**THE PROBLEM**
Search the data below, and report every line in which "title" occurs.

Items from a dataset:
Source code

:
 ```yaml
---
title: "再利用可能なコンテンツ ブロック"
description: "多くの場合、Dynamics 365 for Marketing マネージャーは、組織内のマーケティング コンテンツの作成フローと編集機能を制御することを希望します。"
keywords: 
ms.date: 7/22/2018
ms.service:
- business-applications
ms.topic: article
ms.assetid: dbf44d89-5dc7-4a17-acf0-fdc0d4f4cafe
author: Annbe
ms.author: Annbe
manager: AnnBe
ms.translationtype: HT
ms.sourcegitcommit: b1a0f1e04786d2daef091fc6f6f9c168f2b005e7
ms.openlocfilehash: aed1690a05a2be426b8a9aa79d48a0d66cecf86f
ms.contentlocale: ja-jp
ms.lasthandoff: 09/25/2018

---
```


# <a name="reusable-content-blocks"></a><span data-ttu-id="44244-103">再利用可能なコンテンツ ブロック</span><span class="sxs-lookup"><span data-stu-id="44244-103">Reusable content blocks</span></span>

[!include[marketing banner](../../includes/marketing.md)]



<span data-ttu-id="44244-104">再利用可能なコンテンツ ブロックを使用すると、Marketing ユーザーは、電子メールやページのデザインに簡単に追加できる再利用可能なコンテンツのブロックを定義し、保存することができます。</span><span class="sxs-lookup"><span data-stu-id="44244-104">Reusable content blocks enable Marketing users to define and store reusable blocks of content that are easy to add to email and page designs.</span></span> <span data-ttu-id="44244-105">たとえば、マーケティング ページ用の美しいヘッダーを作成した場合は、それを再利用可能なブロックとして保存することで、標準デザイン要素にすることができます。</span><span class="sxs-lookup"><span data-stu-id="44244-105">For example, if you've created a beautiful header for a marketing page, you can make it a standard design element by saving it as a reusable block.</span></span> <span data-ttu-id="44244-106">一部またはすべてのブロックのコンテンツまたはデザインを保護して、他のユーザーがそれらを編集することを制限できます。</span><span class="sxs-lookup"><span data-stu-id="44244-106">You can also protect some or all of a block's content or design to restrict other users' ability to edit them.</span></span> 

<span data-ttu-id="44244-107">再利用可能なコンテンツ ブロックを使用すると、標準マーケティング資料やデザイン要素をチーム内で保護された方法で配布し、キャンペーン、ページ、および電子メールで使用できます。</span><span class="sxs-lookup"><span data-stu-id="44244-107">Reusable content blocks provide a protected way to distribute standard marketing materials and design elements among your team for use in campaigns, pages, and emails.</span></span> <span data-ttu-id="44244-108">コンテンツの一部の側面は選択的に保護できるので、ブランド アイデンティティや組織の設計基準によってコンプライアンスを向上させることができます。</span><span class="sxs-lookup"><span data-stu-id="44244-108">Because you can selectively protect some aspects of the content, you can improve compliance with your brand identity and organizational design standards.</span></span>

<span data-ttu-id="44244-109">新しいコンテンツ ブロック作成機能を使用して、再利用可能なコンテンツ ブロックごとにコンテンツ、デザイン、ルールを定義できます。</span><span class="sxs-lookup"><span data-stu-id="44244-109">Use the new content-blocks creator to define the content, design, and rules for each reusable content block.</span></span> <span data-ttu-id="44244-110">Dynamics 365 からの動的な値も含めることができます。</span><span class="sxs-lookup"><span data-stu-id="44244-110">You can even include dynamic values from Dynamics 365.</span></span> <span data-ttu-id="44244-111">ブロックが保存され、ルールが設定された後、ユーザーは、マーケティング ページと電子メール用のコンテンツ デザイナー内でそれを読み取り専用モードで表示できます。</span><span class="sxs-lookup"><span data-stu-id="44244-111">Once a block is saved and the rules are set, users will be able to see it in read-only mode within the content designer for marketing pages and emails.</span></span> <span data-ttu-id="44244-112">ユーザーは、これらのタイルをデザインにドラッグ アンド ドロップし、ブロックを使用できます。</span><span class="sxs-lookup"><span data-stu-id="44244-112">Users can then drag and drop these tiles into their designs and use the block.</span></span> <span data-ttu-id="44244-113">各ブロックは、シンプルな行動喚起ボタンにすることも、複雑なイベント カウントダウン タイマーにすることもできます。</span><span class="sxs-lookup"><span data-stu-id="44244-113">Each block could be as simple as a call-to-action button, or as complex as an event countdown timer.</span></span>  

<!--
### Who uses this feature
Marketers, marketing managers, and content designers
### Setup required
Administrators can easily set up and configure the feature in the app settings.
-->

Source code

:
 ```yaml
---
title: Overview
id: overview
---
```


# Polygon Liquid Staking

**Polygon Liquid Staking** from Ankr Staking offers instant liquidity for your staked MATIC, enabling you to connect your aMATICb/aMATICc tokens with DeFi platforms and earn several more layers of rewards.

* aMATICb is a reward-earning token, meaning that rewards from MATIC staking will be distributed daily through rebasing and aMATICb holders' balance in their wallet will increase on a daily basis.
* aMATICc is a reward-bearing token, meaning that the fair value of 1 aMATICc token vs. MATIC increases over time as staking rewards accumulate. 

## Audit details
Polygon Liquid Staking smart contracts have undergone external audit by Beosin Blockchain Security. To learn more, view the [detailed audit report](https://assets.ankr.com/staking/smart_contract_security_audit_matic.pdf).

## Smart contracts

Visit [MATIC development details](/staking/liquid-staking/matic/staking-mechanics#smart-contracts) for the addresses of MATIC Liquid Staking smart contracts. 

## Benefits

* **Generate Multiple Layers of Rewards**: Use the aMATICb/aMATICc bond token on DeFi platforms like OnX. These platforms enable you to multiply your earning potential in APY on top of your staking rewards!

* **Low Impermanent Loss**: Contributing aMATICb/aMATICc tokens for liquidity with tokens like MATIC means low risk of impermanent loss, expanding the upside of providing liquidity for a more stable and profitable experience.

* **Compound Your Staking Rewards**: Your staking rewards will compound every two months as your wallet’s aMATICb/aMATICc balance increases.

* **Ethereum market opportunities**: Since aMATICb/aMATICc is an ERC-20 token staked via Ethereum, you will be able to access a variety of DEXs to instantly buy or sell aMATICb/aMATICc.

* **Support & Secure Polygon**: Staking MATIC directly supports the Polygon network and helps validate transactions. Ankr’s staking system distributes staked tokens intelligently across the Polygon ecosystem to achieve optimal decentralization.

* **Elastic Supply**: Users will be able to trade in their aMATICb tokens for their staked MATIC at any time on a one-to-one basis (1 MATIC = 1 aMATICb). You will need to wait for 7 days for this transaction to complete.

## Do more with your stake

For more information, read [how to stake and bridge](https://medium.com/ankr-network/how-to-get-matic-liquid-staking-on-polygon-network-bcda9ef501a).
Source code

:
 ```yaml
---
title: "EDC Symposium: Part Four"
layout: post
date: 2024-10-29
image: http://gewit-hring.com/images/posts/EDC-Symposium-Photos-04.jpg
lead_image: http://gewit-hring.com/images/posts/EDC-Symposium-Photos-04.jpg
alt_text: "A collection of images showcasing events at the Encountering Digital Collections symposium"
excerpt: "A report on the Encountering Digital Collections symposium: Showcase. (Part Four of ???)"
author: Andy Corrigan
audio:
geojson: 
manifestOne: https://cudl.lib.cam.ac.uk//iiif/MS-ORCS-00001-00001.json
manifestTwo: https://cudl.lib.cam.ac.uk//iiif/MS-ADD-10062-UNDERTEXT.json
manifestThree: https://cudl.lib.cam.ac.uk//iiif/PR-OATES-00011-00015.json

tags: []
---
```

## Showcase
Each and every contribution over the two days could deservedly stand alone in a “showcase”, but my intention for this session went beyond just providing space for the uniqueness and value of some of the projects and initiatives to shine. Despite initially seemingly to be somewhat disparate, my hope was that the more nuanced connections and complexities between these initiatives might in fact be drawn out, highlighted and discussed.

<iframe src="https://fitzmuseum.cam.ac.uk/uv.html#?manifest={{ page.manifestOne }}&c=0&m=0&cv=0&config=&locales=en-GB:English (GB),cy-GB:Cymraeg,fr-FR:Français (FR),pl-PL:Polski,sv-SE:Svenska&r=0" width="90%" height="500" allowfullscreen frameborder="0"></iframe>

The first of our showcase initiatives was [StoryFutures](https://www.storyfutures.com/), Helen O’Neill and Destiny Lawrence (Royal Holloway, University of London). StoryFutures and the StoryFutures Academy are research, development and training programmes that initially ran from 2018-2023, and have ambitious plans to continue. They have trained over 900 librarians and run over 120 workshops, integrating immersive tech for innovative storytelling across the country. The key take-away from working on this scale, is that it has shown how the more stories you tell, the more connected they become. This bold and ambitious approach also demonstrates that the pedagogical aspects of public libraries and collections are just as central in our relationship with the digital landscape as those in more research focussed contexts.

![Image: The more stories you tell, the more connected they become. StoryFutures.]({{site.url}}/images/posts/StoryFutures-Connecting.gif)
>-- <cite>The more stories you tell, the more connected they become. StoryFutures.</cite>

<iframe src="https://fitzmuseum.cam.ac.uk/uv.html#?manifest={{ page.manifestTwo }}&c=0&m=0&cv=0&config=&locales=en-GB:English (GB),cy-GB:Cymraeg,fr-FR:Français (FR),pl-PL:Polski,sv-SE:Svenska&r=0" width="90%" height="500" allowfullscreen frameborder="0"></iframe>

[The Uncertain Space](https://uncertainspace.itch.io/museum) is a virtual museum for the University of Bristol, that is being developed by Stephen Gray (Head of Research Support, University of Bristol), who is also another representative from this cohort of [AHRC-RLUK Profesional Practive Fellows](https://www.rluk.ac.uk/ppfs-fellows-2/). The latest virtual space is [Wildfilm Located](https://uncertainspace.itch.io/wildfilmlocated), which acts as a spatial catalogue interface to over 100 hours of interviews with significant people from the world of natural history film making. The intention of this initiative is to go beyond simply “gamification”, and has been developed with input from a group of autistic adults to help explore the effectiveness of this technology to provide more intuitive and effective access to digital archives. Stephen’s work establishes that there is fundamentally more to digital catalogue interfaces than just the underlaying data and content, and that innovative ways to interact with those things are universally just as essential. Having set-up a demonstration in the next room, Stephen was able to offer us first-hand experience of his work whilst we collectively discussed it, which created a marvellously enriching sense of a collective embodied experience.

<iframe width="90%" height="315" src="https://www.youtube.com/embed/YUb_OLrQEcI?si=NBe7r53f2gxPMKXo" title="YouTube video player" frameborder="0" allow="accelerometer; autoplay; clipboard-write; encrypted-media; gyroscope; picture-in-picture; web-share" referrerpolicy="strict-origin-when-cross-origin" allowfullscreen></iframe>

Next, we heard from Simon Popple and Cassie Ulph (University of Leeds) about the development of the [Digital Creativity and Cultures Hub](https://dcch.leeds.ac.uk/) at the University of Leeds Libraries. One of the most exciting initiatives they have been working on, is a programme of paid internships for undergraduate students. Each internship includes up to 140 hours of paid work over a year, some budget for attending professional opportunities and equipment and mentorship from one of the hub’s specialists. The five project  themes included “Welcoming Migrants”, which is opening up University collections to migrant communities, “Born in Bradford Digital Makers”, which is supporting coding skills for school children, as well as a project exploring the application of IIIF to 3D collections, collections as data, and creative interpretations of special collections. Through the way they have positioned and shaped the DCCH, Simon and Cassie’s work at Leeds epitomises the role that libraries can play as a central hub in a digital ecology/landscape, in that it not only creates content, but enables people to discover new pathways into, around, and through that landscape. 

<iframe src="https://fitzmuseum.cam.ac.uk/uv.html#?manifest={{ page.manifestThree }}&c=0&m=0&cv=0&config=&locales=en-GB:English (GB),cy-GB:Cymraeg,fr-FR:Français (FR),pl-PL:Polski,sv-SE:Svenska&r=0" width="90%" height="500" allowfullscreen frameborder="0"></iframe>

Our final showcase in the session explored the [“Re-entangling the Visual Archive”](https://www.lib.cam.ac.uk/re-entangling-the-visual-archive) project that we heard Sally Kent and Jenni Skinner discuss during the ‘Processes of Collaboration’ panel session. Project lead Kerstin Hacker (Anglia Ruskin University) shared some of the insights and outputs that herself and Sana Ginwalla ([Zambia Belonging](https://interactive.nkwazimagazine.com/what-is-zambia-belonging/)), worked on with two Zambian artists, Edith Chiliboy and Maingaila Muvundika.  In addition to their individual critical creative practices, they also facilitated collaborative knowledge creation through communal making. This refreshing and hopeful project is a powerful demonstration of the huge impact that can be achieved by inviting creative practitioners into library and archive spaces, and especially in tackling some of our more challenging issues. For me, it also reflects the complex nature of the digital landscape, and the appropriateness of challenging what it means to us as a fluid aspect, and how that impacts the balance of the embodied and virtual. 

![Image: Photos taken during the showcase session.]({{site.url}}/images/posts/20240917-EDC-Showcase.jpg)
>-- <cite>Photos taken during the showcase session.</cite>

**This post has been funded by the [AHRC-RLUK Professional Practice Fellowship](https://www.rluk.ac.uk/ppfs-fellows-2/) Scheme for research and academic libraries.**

**THE COMPLETED TASK**
title: "再利用可能なコンテンツ ブロック"
title: Overview
title: "EDC Symposium: Part Four"
<iframe width="90%" height="315" src="https://www.youtube.com/embed/YUb_OLrQEcI?si=NBe7r53f2gxPMKXo" title="YouTube video player" frameborder="0" allow="accelerometer; autoplay; clipboard-write; encrypted-media; gyroscope; picture-in-picture; web-share" referrerpolicy="strict-origin-when-cross-origin" allowfullscreen></iframe>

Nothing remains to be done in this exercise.